The American Transportation Research Institute (ATRI) has released its latest CSA research, “Assessing the Impact of Non-Preventable Crashes on CSA Scores.” In this analysis, ATRI investigated the impact that excluding non-preventable crashes would have on motor carrier CSA Crash Indicator BASIC measures. The analysis used carrier crash records, mapped to the FMCSA’s Motor Carrier Management Information System (MCMIS) database, to identify a small and non-controversial subset of non-preventable crashes with the following causes:
- Animal collision;
- Other vehicle hits legally parked truck;
- Other vehicle ran a stop light / sign and hit a truck;
- The driver of the other vehicle was DUI; or
- Truck-assisted suicide.
The ATRI analysis then removed these crashes and “recalculated” the Crash Indicator BASIC measure. Among the more than one dozen carriers in ATRI’s analysis, the Crash Indicator BASIC decreased nearly 15% once the non-preventable crash subset was removed.

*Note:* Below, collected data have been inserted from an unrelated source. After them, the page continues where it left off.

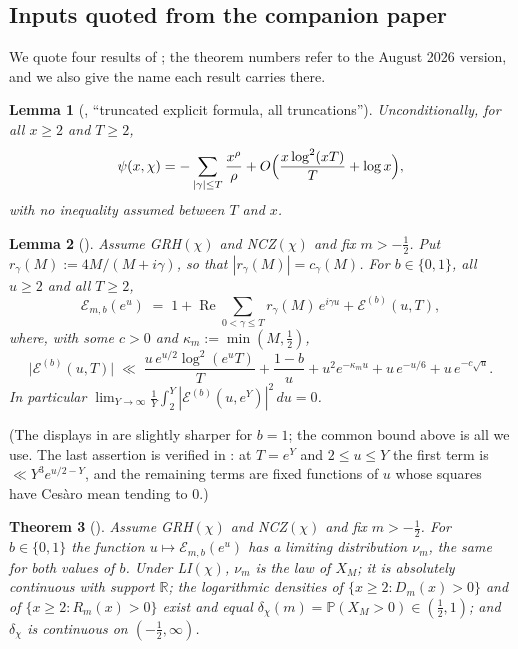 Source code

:\documentclass[11pt]{amsart}
\newtheorem{theorem}{Theorem}[section]
\newtheorem{lemma}[theorem]{Lemma}
\theoremstyle{definition}
\numberwithin{equation}{section}
\newcommand{\PP}{\mathbb P}
\newcommand{\cE}{\mathcal E}
\newcommand{\re}{\operatorname{Re}}
\begin{document}
\subsection{Inputs quoted from the companion paper}
We quote four results of \cite{WR}; the theorem numbers refer to the
August 2026 version, and we also give the name each result carries
there.

\begin{lemma}[{\cite[Lemma~1]{WR}, ``truncated explicit formula, all
truncations''}]\label{lem:WRclassical}
Unconditionally, for all $x\ge2$ and $T\ge2$,
\[
\psi(x,\chi)=-\sum_{|\gamma|\le T}\frac{x^\rho}{\rho}
+O\Bigl(\frac{x\log^2(xT)}{T}+\log x\Bigr),
\]
with no inequality assumed between $T$ and $x$.
\end{lemma}

\begin{lemma}[{\cite[proofs of Theorem~1(i) and of
Proposition~1]{WR}}]\label{lem:WRexp}
Assume GRH$(\chi)$ and NCZ$(\chi)$ and fix $m>-\tfrac12$. Put
$r_\gamma(M):=4M/(M+i\gamma)$, so that $|r_\gamma(M)|=c_\gamma(M)$.
For $b\in\{0,1\}$, all $u\ge2$ and all $T\ge2$,
\[
\cE_{m,b}(e^u)\;=\;1+\re\sum_{0<\gamma\le T}r_\gamma(M)\,e^{i\gamma u}
+\cE^{(b)}(u,T),
\]
where, with some $c>0$ and $\kappa_m:=\min(M,\tfrac12)$,
\[
\bigl|\cE^{(b)}(u,T)\bigr|\;\ll\;
\frac{u\,e^{u/2}\log^2(e^uT)}{T}+\frac{1-b}{u}+u^2e^{-\kappa_mu}
+u\,e^{-u/6}+u\,e^{-c\sqrt u}.
\]
In particular
$\lim_{Y\to\infty}\frac1Y\int_2^Y|\cE^{(b)}(u,e^Y)|^2\,du=0$.
\end{lemma}

(The displays in \cite{WR} are slightly sharper for $b=1$; the common
bound above is all we use. The last assertion is verified in
\cite{WR}: at $T=e^Y$ and $2\le u\le Y$ the first term is
$\ll Y^3e^{u/2-Y}$, and the remaining terms are fixed functions of $u$
whose squares have Ces\`aro mean tending to $0$.)

\begin{theorem}[{\cite[Theorem~1 and Proposition~1]{WR}}]
\label{thm:WRinterp}
Assume GRH$(\chi)$ and NCZ$(\chi)$ and fix $m>-\tfrac12$. For
$b\in\{0,1\}$ the function $u\mapsto\cE_{m,b}(e^u)$ has a limiting
distribution $\nu_m$, the same for both values of $b$. Under
LI$(\chi)$, $\nu_m$ is the law of $X_M$; it is absolutely continuous
with support $\mathbb R$; the logarithmic densities of
$\{x\ge2:D_m(x)>0\}$ and of $\{x\ge2:R_m(x)>0\}$ exist and equal
$\delta_\chi(m)=\PP(X_M>0)\in(\tfrac12,1)$; and $\delta_\chi$ is
continuous on $(-\tfrac12,\infty)$.
\end{theorem}
\end{document}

“The trucking industry has identified a number of flaws in FMCSA’s calculation of carrier safety performance through the CSA BASICs and perhaps none is more egregious than the inclusion of non-preventable crashes in the Crash Indicator BASIC. ATRI’s latest analysis, using a very conservative definition of non-preventable crashes, demonstrates just how skewed FMCSA’s BASIC calculations can be,” said Scott Mugno, a member of ATRI’s Research Advisory Committee as well as vice president of safety and maintenance for FedEx Ground.
Beyond CSA BASIC score impacts, these non-preventable crashes exact a toll on motor carriers and commercial drivers. ATRI’s analysis documents these impacts in detail, including real-world crash examples collected from the industry. ATRI also estimates non-preventable crash costs that exceed $68 million for the 15 carriers in the analysis.